La pressoterapia è un trattamento estetico che consente di migliorare la circolazione sanguigna e linfatica e in questo modo contrasta la ritenzione idrica e i ristagni di liquidi in alcune zone del corpo particolarmente sensibili come le caviglie, le gambe, i fianchi. Il macchinario per la pressoterapia funziona con l’applicazione di alcuni cuscinetti in alcune zone del corpo che si gonfiano e sgonfiano a ritmi regolari ed effettuano un vero e proprio massaggio drenante in grado di veicolare i liquidi in eccesso nelle zone dove possono essere smaltti più velocemente.

Si può fare pressoterapia in gravidanza?

La pressoterapia è un trattamento che non ha nessuna controindicazione in condizioni normali. La macchina però effettua delle compressioni, anche piuttosto intense, in molte zone del corpo e in gravidanza è sconsigliato sottoporsi a questo trattamento perchè la pressoterapia potrebbe comportare un indurimento della pelle, la rottura dei capillari e infiammazioni di varia entità che in gravidanza sono più frequenti. Non è quindi indicato sottoporsi a pressoterapia per non mettere a repentaglio la salute della mamma e del bambino.

Precisiamo che la pressoterapia di per sè non è assolutamente pericolosa per la vita del bambino e non ha nessun effetto collaterale. Esistono infatti centi estetici che possiedono macchinari in grado di regolare la pressione del massaggio e che consigliano anche alle donne in gravidanza di sottoporsi al trattamento. Se quindi non siete sicure, prima di sottoporvi a qualsiasi tipo di trattamento, parlatene con il vostro ginecologo descrivendo a lui dettagliatamente le caratteristiche del trattamento che volete fare. Sarà lui a dirvi se potete farlo o no.

Alternativa alla pressoterapia in gravidanza

Nel caso in cui non vogliate correre il rischio di sbagliare, o il vostro ginecologo vi ha consigliato di evitare, esistono alternative valide alla pressoterapia e che non hanno nessuna controindicazione. L’alternativa alla pressoterapia più efficace è il massaggio linfodrenante manuale. Lo scopo di questo tipo di massaggio è uguale: drena i liquidi corporei e combatte la ritenzione idrica e, soprattutto in gravidanza, è molto indicato perchè dona una sensazione di benessere e leggerezza alle gambe appesantite. Il massaggio linfodrenante viene eseguito da un professionista e quindi può essere personalizzato in base alle esigenze personali, allo stato di avanzamento della gravidanza, alla situazione venosa delle zone trattate. E chiaramente è più lieve di quello che potrebbe eseguire una macchina.

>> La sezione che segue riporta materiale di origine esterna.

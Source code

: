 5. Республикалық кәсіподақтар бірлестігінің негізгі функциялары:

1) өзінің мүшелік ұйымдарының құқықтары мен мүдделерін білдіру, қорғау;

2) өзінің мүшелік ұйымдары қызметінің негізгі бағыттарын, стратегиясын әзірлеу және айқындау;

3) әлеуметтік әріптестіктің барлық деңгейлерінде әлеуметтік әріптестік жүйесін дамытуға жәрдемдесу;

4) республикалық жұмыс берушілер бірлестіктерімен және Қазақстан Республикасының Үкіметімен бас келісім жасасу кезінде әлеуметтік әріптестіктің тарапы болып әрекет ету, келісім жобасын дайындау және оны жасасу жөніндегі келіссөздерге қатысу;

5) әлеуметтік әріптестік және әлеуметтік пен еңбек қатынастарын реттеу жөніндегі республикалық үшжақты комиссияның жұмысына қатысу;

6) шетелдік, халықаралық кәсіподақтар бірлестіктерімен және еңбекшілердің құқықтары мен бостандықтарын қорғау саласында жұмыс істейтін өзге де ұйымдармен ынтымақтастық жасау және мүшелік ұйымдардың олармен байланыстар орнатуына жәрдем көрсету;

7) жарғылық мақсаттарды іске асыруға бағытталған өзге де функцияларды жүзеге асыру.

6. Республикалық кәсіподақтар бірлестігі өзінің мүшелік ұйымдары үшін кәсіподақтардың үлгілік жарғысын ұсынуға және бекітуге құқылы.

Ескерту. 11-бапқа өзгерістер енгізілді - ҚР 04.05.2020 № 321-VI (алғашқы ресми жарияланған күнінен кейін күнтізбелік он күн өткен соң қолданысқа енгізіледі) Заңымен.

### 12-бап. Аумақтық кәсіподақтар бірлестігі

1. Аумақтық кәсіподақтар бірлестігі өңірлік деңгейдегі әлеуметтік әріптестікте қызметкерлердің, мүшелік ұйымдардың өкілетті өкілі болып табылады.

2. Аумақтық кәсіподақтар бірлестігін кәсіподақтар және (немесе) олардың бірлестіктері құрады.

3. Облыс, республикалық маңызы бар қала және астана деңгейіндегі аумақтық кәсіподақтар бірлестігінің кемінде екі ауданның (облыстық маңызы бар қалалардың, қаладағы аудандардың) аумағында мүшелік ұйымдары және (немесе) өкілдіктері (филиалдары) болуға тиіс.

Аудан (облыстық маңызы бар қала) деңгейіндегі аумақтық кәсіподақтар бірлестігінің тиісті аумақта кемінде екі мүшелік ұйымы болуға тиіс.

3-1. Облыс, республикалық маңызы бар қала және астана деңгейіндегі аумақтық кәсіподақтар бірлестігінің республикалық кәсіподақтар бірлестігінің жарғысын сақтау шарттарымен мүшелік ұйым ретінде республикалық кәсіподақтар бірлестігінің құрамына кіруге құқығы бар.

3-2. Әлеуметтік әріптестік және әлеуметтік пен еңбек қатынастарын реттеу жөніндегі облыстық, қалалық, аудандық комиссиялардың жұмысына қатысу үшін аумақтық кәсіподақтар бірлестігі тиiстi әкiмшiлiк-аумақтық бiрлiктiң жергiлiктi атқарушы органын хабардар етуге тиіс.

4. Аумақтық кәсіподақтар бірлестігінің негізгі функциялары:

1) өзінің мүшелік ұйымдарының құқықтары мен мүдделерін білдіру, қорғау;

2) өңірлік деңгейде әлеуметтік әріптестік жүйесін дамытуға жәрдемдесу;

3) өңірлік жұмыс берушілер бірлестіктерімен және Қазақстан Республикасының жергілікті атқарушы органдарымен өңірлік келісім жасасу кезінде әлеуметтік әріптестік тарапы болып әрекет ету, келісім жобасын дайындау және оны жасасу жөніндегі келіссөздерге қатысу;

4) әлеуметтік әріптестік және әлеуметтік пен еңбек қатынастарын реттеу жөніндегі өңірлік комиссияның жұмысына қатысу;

Massaggio in gravidanza: controindicazioni

Anche alcuni tipi di massaggio possono avere controindicazioni e per questo motivo è sempre opportuno parlare col ginecologo prima di decidere di fare un qualunque trattamento estetico. I massaggi infatti possono indurre crampi e provocare le contrazioni. Non dovreste farlo nelle fasi finali della gravidanza o se avete sofferto di contrazioni.